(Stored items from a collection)

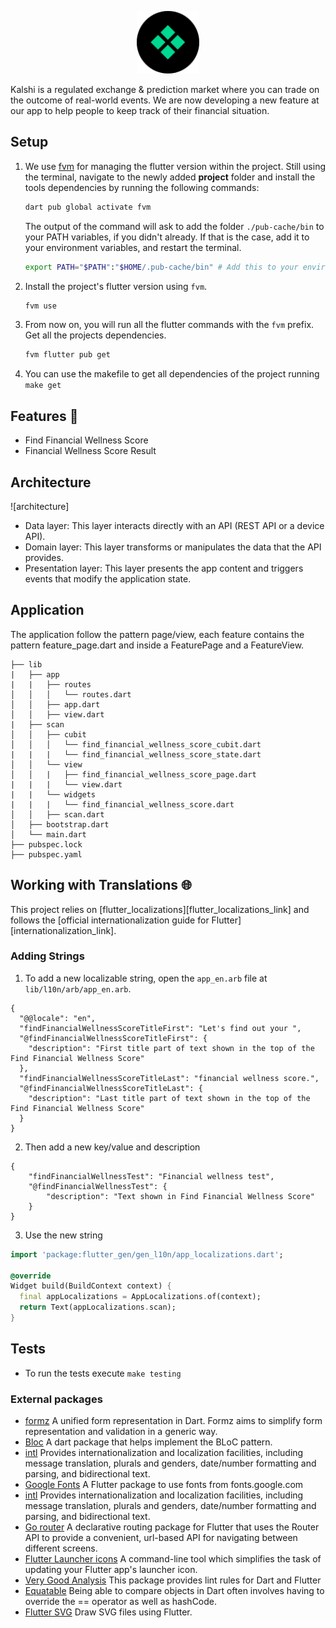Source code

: <p align="center">
<img src="/assets/kalshi_logo_round.svg" height="100" alt="Kalshi" />
</p>

Kalshi is a regulated exchange & prediction market where you can trade on the outcome of real-world events. We are now developing a new feature at our app to help people to keep track of their financial situation.

## Setup
1. We use [fvm](https://fvm.app/) for managing the flutter version within the project. Still using the terminal, navigate to the newly added **project** folder and install the tools dependencies by
   running the following commands:

    ```sh
    dart pub global activate fvm
    ```

    The output of the command will ask to add the folder `./pub-cache/bin` to your PATH variables, if you didn't already. If that is the case, add it to your environment variables, and restart the terminal.

    ```sh
    export PATH="$PATH":"$HOME/.pub-cache/bin" # Add this to your environment variables
    ```
    
2. Install the project's flutter version using `fvm`.

    ```sh
    fvm use
    ```

3. From now on, you will run all the flutter commands with the `fvm` prefix. Get all the projects dependencies.

    ```sh
    fvm flutter pub get
    ```

4. You can use the makefile to get all dependencies of the project running `make get`


## Features 🎯
- Find Financial Wellness Score
- Financial Wellness Score Result

## Architecture

![architecture]

- Data layer: This layer interacts directly with an API (REST API or a device API).
- Domain layer: This layer transforms or manipulates the data that the API provides.
- Presentation layer: This layer presents the app content and triggers events that modify the application state.

## Application
The application follow the pattern page/view, each feature contains the pattern feature_page.dart and inside a FeaturePage and a FeatureView.

```
├── lib
|   ├── app
|   |   ├── routes
│   │   │   └── routes.dart
│   │   ├── app.dart
│   │   ├── view.dart
|   ├── scan
│   │   ├── cubit
│   │   │   └── find_financial_wellness_score_cubit.dart
|   |   |   └── find_financial_wellness_score_state.dart
│   │   └── view
│   │   |   ├── find_financial_wellness_score_page.dart
|   |   |   └── view.dart
|   |   └── widgets
|   |   |   └── find_financial_wellness_score.dart
│   │   ├── scan.dart
│   ├── bootstrap.dart
│   └── main.dart
├── pubspec.lock
├── pubspec.yaml
```


## Working with Translations 🌐

This project relies on [flutter_localizations][flutter_localizations_link] and follows the [official internationalization guide for Flutter][internationalization_link].

### Adding Strings

1. To add a new localizable string, open the `app_en.arb` file at `lib/l10n/arb/app_en.arb`.

```arb
{
  "@@locale": "en",
  "findFinancialWellnessScoreTitleFirst": "Let's find out your ",
  "@findFinancialWellnessScoreTitleFirst": {
    "description": "First title part of text shown in the top of the Find Financial Wellness Score"
  },
  "findFinancialWellnessScoreTitleLast": "financial wellness score.",
  "@findFinancialWellnessScoreTitleLast": {
    "description": "Last title part of text shown in the top of the Find Financial Wellness Score"
  }
}
```

2. Then add a new key/value and description

```arb
{
    "findFinancialWellnessTest": "Financial wellness test",
    "@findFinancialWellnessTest": {
        "description": "Text shown in Find Financial Wellness Score"
    }
}
```

3. Use the new string

```dart
import 'package:flutter_gen/gen_l10n/app_localizations.dart';

@override
Widget build(BuildContext context) {
  final appLocalizations = AppLocalizations.of(context);
  return Text(appLocalizations.scan);
}
```

## Tests
- To run the tests execute `make testing`

### External packages
* [formz](https://pub.dev/packages/formz) A unified form representation in Dart. Formz aims to simplify form representation and validation in a generic way.
* [Bloc](https://pub.dev/packages/flutter_bloc) A dart package that helps implement the BLoC pattern.
* [intl](https://pub.dev/packages/intl) Provides internationalization and localization facilities, including message translation, plurals and genders, date/number formatting and parsing, and bidirectional text.
* [Google Fonts](https://pub.dev/packages/google_fonts) A Flutter package to use fonts from fonts.google.com
* [intl](https://github.com/ReactiveX/RxAndroid) Provides internationalization and localization facilities, including message translation, plurals and genders, date/number formatting and parsing, and bidirectional text.
* [Go router](https://pub.dev/packages/go_router) A declarative routing package for Flutter that uses the Router API to provide a convenient, url-based API for navigating between different screens.
* [Flutter Launcher icons](https://pub.dev/packages/flutter_launcher_icons) A command-line tool which simplifies the task of updating your Flutter app's launcher icon.
* [Very Good Analysis](https://pub.dev/packages/very_good_analysis) This package provides lint rules for Dart and Flutter
* [Equatable](https://pub.dev/packages/equatable) Being able to compare objects in Dart often involves having to override the == operator as well as hashCode.
* [Flutter SVG](https://pub.dev/packages/flutter_svg) Draw SVG files using Flutter.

**Task to carry out:** Your task is to reproduce every record exactly while omitting the pictures.

**Answer to the exercise:**
Source code

: <p align="center">
<img src="/assets/kalshi_logo_round.svg" height="100" alt="Kalshi" />
</p>

Kalshi is a regulated exchange & prediction market where you can trade on the outcome of real-world events. We are now developing a new feature at our app to help people to keep track of their financial situation.

## Setup
1. We use [fvm](https://fvm.app/) for managing the flutter version within the project. Still using the terminal, navigate to the newly added **project** folder and install the tools dependencies by
   running the following commands:

    ```sh
    dart pub global activate fvm
    ```

    The output of the command will ask to add the folder `./pub-cache/bin` to your PATH variables, if you didn't already. If that is the case, add it to your environment variables, and restart the terminal.

    ```sh
    export PATH="$PATH":"$HOME/.pub-cache/bin" # Add this to your environment variables
    ```
    
2. Install the project's flutter version using `fvm`.

    ```sh
    fvm use
    ```

3. From now on, you will run all the flutter commands with the `fvm` prefix. Get all the projects dependencies.

    ```sh
    fvm flutter pub get
    ```

4. You can use the makefile to get all dependencies of the project running `make get`


## Features 🎯
- Find Financial Wellness Score
- Financial Wellness Score Result

## Architecture

![architecture]

- Data layer: This layer interacts directly with an API (REST API or a device API).
- Domain layer: This layer transforms or manipulates the data that the API provides.
- Presentation layer: This layer presents the app content and triggers events that modify the application state.

## Application
The application follow the pattern page/view, each feature contains the pattern feature_page.dart and inside a FeaturePage and a FeatureView.

```
├── lib
|   ├── app
|   |   ├── routes
│   │   │   └── routes.dart
│   │   ├── app.dart
│   │   ├── view.dart
|   ├── scan
│   │   ├── cubit
│   │   │   └── find_financial_wellness_score_cubit.dart
|   |   |   └── find_financial_wellness_score_state.dart
│   │   └── view
│   │   |   ├── find_financial_wellness_score_page.dart
|   |   |   └── view.dart
|   |   └── widgets
|   |   |   └── find_financial_wellness_score.dart
│   │   ├── scan.dart
│   ├── bootstrap.dart
│   └── main.dart
├── pubspec.lock
├── pubspec.yaml
```


## Working with Translations 🌐

This project relies on [flutter_localizations][flutter_localizations_link] and follows the [official internationalization guide for Flutter][internationalization_link].

### Adding Strings

1. To add a new localizable string, open the `app_en.arb` file at `lib/l10n/arb/app_en.arb`.

```arb
{
  "@@locale": "en",
  "findFinancialWellnessScoreTitleFirst": "Let's find out your ",
  "@findFinancialWellnessScoreTitleFirst": {
    "description": "First title part of text shown in the top of the Find Financial Wellness Score"
  },
  "findFinancialWellnessScoreTitleLast": "financial wellness score.",
  "@findFinancialWellnessScoreTitleLast": {
    "description": "Last title part of text shown in the top of the Find Financial Wellness Score"
  }
}
```

2. Then add a new key/value and description

```arb
{
    "findFinancialWellnessTest": "Financial wellness test",
    "@findFinancialWellnessTest": {
        "description": "Text shown in Find Financial Wellness Score"
    }
}
```

3. Use the new string

```dart
import 'package:flutter_gen/gen_l10n/app_localizations.dart';

@override
Widget build(BuildContext context) {
  final appLocalizations = AppLocalizations.of(context);
  return Text(appLocalizations.scan);
}
```

## Tests
- To run the tests execute `make testing`

### External packages
* [formz](https://pub.dev/packages/formz) A unified form representation in Dart. Formz aims to simplify form representation and validation in a generic way.
* [Bloc](https://pub.dev/packages/flutter_bloc) A dart package that helps implement the BLoC pattern.
* [intl](https://pub.dev/packages/intl) Provides internationalization and localization facilities, including message translation, plurals and genders, date/number formatting and parsing, and bidirectional text.
* [Google Fonts](https://pub.dev/packages/google_fonts) A Flutter package to use fonts from fonts.google.com
* [intl](https://github.com/ReactiveX/RxAndroid) Provides internationalization and localization facilities, including message translation, plurals and genders, date/number formatting and parsing, and bidirectional text.
* [Go router](https://pub.dev/packages/go_router) A declarative routing package for Flutter that uses the Router API to provide a convenient, url-based API for navigating between different screens.
* [Flutter Launcher icons](https://pub.dev/packages/flutter_launcher_icons) A command-line tool which simplifies the task of updating your Flutter app's launcher icon.
* [Very Good Analysis](https://pub.dev/packages/very_good_analysis) This package provides lint rules for Dart and Flutter
* [Equatable](https://pub.dev/packages/equatable) Being able to compare objects in Dart often involves having to override the == operator as well as hashCode.
* [Flutter SVG](https://pub.dev/packages/flutter_svg) Draw SVG files using Flutter.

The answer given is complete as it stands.